"Thornley, Kerry - Zenarchy v1.0" - читать интересную книгу автора (Thornley Kerry)

"The True People of Old," says Chuang Tsu, "were kind to one another without knowing it was called compassion. They deceived no one and did not know it was called honesty. The were reliable and did not know it was called dependability. They lived together freely giving and taking and did not know it was called generosity. For this reason their actions have not been recorded and they made no history." Calling this the Age of Perfect Peace, the sage tells us its citizens lived like deer in the forests, sleeping without dreaming and awakening without anxiety.
Sociality comes as easily to the unconditioned mind as reason or sex. When Dom Aelred Graham complained in his Conversations Christian and Buddhist that Zen seemed to him amoral due to the absence of anything like the Ten Commandments or the Golden Rule, a Zen master responded that compassion is one of the definitive components of Zen enlightenment, and that without compassion it isn't Zen.
Rules - unlike contractual agreements useful to many situations and at least bilateral in nature - are only needed by those who have lost the capacity to govern themselves humanely. Once they are established it is a vicious cycle, for those who grow up under them never reach the maturity required for common-sense living.
Having mentioned that the fourth characteristic of unconditioned personality is spirituality, I'll begin by pointing out that I am obviously not talking about theological belief systems, since those things can be argued forever without any corresponding change in human actions. Metaphysics should not stubbornly be dragged into community affairs; in return, the community ought to respect freedom of personal belief among its individual members. Otherwise, it will be divided and ruled.
All religions participate in spirituality. Yet it is something also available to the skeptic, as Julian Huxley shows in Religion Without Revelation. Psychedelic consciousness is at this point a rather passe term, yet it functions to show that what we are talking about is not a monopoly of religious faith. Quoting Blake, Aldous Huxley called it a cleansing of "the doors of perception" in his book by that name. Since nothing direct can be said about it, and since most of this book is devoted to indicating how it may be experienced, further elaboration is next to useless. Lord Buddha responded to all inquiries about metaphysical spirituality with what he called "a noble silence". For that reason he is sometimes called the Silent Sage.

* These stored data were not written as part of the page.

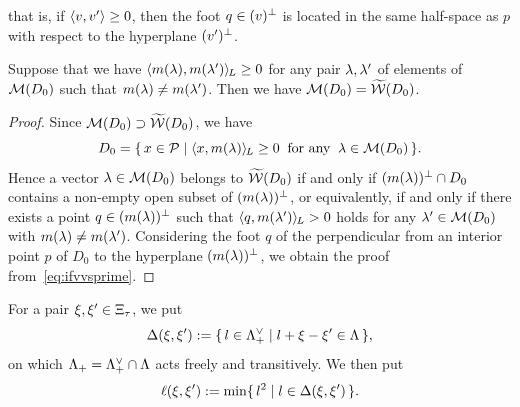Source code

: \documentclass{amsart} %
\begin{document}
%
that is, if $\intf{v, v\sprime}\ge 0$, 
then the foot $q\in (v)\sperp$ is located in the same half-space as $p$ with respect to the hyperplane 
$(v\sprime)\sperp$.
%
%
\begin{lemma}\label{lem:pairsofMMM}
Suppose that we have
$\intfL{m(\lambda), m(\lambda\sprime)}\ge 0$
for any pair $\lambda, \lambda\sprime$ of elements of $ \MMM(D_0)$
such that $m(\lambda)\ne m(\lambda\sprime)$.
Then we have 
$\MMM(D_0)=\tilwalls (D_0)$.
\end{lemma}
%
\begin{proof}
Since $\MMM(D_0)\supset \tilwalls (D_0)$,
 we have 
 \[
 D_0=\set{x\in \PPP}{\intfL{x, m(\lambda)}\ge 0\;\; \textrm{for any} \;\; \lambda\in \MMM(D_0)}.
\]
Hence a vector $\lambda\in \MMM(D_0)$ belongs to $\tilwalls (D_0)$
if and only if 
$(m(\lambda))\sperp \cap D_0$ contains a non-empty open subset of $(m(\lambda))\sperp $,
or equivalently,
if and only if 
there exists a point $q\in (m(\lambda))\sperp$
such that $\intfL{q, m(\lambda\sprime)}> 0$ holds for any $\lambda\sprime\in \MMM(D_0)$
with $m(\lambda)\ne m(\lambda\sprime)$.
Considering the foot $q$ of 
the perpendicular from an interior point $p$ of $D_0$
to the hyperplane $(m(\lambda))\sperp$,
we obtain the proof from~\eqref{eq:ifvvsprime}.
\end{proof}
%
%
For a pair $\xi, \xi\sprime\in \Xitau$,
we put
%
\begin{equation}\label{eq:diffellset}
\Delta(\xi, \xi\sprime):=
\set{l\in \Leechplus\dual}{l+\xi-\xi\sprime\in \Leech},
\end{equation}
%
on which $\Leechplus= \Leechplus\dual\cap\Leech$ acts freely and transitively.
We then put 
%
\begin{equation}\label{eq:diffell}
\ell(\xi, \xi\sprime):=\min\set{l^2}{l\in \Delta(\xi, \xi\sprime)}.
\end{equation}
%
\end{document}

That what we are discussing, under whatever name, is closely related to our sense of the beautiful is clear because it has always inspired the creators of great art. Like reason and sex and compassion, esthetic discrimination seems largely inborn. And, therefore, Zenarchists who are skeptical of religion may prefer to call this characteristic of unconditioned mind esthetic, instead of spiritual.
Buried under all the layers of ignorant assumption and fable and reflex conditioning called individual personality, at the center of every human soul, is a pure flame of undivided rationality and sexuality and sociability and spirituality. When you reach that flame in self or other without evoking a knee-jerk reaction from armoring which imprisons it, you have touched the most private holy of holies within the living human being. You are then participating in the work of Subjective Liberation.

Change Number Two:
Economic Independence
As Marx and Kropotkin and other revolutionaries have observed, trying to attain and maintain psychological liberation under deficient material conditions is practically impossible. More than scarcity is involved.
Regimented working conditions (endured today in both capitalist and socialist nations) are also deadening to the spirit. Equally difficult is finding any options in the struggle for freedom when you must report for work like a soldier to muster in order to produce, must dress and conduct yourself in such a way as not to scandalize the sensibilities of your boss, and must remain at production until a given hour when you are dismissed.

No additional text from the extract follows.